Think of it as a Ma Barker and her boys down under. Jacki Weaver is an Australian actress who told me at Sundance she usually plays the “Sally Field” type parts in her country. So she was shocked when she was chosen to play the evil, conniving Janine Cody, mother of a bunch of hoodlums and murderers. I’m telling you, Jacki has got to be seen to be believed. In a crowded field of supporting actresses this year, she’s top of the list.

Then there are her “boys.” James Frecheville, the Channing Tatum of Australia, makes his film debut as 17 year Josh. Young Josh is terrorized by his older brothers and his mom, all of whom want him to join in their psychotic reindeer games.

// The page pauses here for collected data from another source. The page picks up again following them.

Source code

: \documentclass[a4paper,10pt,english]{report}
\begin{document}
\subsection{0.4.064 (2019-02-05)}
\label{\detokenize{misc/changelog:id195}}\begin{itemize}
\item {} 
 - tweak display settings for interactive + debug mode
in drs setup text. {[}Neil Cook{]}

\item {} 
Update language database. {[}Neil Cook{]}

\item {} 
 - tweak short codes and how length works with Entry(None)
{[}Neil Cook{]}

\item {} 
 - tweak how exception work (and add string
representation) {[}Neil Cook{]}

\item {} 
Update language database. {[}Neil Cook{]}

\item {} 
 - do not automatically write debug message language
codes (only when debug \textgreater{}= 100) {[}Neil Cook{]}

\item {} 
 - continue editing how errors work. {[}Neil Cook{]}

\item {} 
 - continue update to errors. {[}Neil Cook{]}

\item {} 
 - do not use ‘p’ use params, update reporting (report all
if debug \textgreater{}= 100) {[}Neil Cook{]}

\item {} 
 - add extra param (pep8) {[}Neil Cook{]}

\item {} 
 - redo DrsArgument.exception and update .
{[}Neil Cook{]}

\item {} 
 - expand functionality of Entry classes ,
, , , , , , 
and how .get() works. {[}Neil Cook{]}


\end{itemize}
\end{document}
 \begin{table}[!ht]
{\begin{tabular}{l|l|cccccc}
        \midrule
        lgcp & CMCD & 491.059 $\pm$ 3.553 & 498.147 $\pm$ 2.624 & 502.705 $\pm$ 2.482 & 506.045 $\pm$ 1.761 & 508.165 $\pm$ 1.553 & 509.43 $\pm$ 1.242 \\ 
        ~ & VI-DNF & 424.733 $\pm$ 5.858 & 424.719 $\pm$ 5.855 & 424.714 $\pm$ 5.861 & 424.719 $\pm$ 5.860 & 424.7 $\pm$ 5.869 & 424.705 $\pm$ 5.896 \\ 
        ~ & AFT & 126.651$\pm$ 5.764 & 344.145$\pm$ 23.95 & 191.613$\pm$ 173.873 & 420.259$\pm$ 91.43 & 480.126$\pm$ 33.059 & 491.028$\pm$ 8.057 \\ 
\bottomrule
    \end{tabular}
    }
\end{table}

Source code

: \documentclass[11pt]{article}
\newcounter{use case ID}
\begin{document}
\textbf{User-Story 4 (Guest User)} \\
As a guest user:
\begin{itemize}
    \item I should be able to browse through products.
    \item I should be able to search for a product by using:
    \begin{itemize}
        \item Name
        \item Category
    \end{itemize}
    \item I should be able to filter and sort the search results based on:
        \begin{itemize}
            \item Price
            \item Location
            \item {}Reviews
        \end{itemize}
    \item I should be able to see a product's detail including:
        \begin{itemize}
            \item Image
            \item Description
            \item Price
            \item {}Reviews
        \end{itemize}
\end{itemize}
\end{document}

Michod has cast his gang brilliantly. Ben Mendelsohn is razor sharp as the crazy older brother known as Pope. Joel Edgerton, who appeared in Brooklyn with Cate Blanchett in “Streetcar Named Desire,” is turning into a star.

We’d better watch Michod closely. He also co-wrote “Hesher,” another Sundance film — starring Joseph Gordon Levitt as a psychotic who moves in with a family whom he terrorizes — albeit lovingly. No one over 25 liked “Hesher” at Sundance, which means it must be good.

Michod, who does a little acting of his own, is part of a group of filmmakers called Blue Tongue Films. “It kind of orignated with Edgerton and his brother Nash–who started out as a stunt man. Nash Edgerton had a stunt man friend called Tony Lynch. It wasn’t until those guys started up with me, and Spencer Susser, who directed “Hesher,” we suddenly got quite active in making short films.”

[Editor’s note: He actually did say, on tape, “we got involved in each other’s shorts”– but I decided to leave that out. It was the result of too much coffee and too little sleep.]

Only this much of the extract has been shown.